Work order - Nothing may be dropped. Retype the whole listing exactly.
——
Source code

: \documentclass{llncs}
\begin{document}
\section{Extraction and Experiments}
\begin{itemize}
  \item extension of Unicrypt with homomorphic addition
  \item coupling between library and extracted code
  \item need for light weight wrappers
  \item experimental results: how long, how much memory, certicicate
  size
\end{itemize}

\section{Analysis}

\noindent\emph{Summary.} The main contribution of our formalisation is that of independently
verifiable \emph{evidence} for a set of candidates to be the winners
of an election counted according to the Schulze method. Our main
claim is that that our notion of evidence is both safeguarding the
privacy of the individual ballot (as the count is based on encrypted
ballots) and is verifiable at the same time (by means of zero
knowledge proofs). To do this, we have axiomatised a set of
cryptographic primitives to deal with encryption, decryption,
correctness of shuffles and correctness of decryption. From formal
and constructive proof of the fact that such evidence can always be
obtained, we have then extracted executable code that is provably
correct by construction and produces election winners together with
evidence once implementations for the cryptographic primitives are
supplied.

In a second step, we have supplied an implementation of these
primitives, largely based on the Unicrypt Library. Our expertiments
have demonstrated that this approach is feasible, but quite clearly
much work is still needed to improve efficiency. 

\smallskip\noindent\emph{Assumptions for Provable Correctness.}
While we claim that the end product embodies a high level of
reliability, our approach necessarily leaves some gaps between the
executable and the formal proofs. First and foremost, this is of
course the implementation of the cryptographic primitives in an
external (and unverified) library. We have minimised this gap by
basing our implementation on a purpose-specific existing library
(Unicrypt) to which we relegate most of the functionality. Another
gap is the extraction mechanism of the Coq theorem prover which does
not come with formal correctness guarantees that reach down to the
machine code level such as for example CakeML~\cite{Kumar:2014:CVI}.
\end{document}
——
Your response -
Source code

: \documentclass{llncs}
\begin{document}
\section{Extraction and Experiments}
\begin{itemize}
  \item extension of Unicrypt with homomorphic addition
  \item coupling between library and extracted code
  \item need for light weight wrappers
  \item experimental results: how long, how much memory, certicicate
  size
\end{itemize}

\section{Analysis}

\noindent\emph{Summary.} The main contribution of our formalisation is that of independently
verifiable \emph{evidence} for a set of candidates to be the winners
of an election counted according to the Schulze method. Our main
claim is that that our notion of evidence is both safeguarding the
privacy of the individual ballot (as the count is based on encrypted
ballots) and is verifiable at the same time (by means of zero
knowledge proofs). To do this, we have axiomatised a set of
cryptographic primitives to deal with encryption, decryption,
correctness of shuffles and correctness of decryption. From formal
and constructive proof of the fact that such evidence can always be
obtained, we have then extracted executable code that is provably
correct by construction and produces election winners together with
evidence once implementations for the cryptographic primitives are
supplied.

In a second step, we have supplied an implementation of these
primitives, largely based on the Unicrypt Library. Our expertiments
have demonstrated that this approach is feasible, but quite clearly
much work is still needed to improve efficiency. 

\smallskip\noindent\emph{Assumptions for Provable Correctness.}
While we claim that the end product embodies a high level of
reliability, our approach necessarily leaves some gaps between the
executable and the formal proofs. First and foremost, this is of
course the implementation of the cryptographic primitives in an
external (and unverified) library. We have minimised this gap by
basing our implementation on a purpose-specific existing library
(Unicrypt) to which we relegate most of the functionality. Another
gap is the extraction mechanism of the Coq theorem prover which does
not come with formal correctness guarantees that reach down to the
machine code level such as for example CakeML~\cite{Kumar:2014:CVI}.
\end{document}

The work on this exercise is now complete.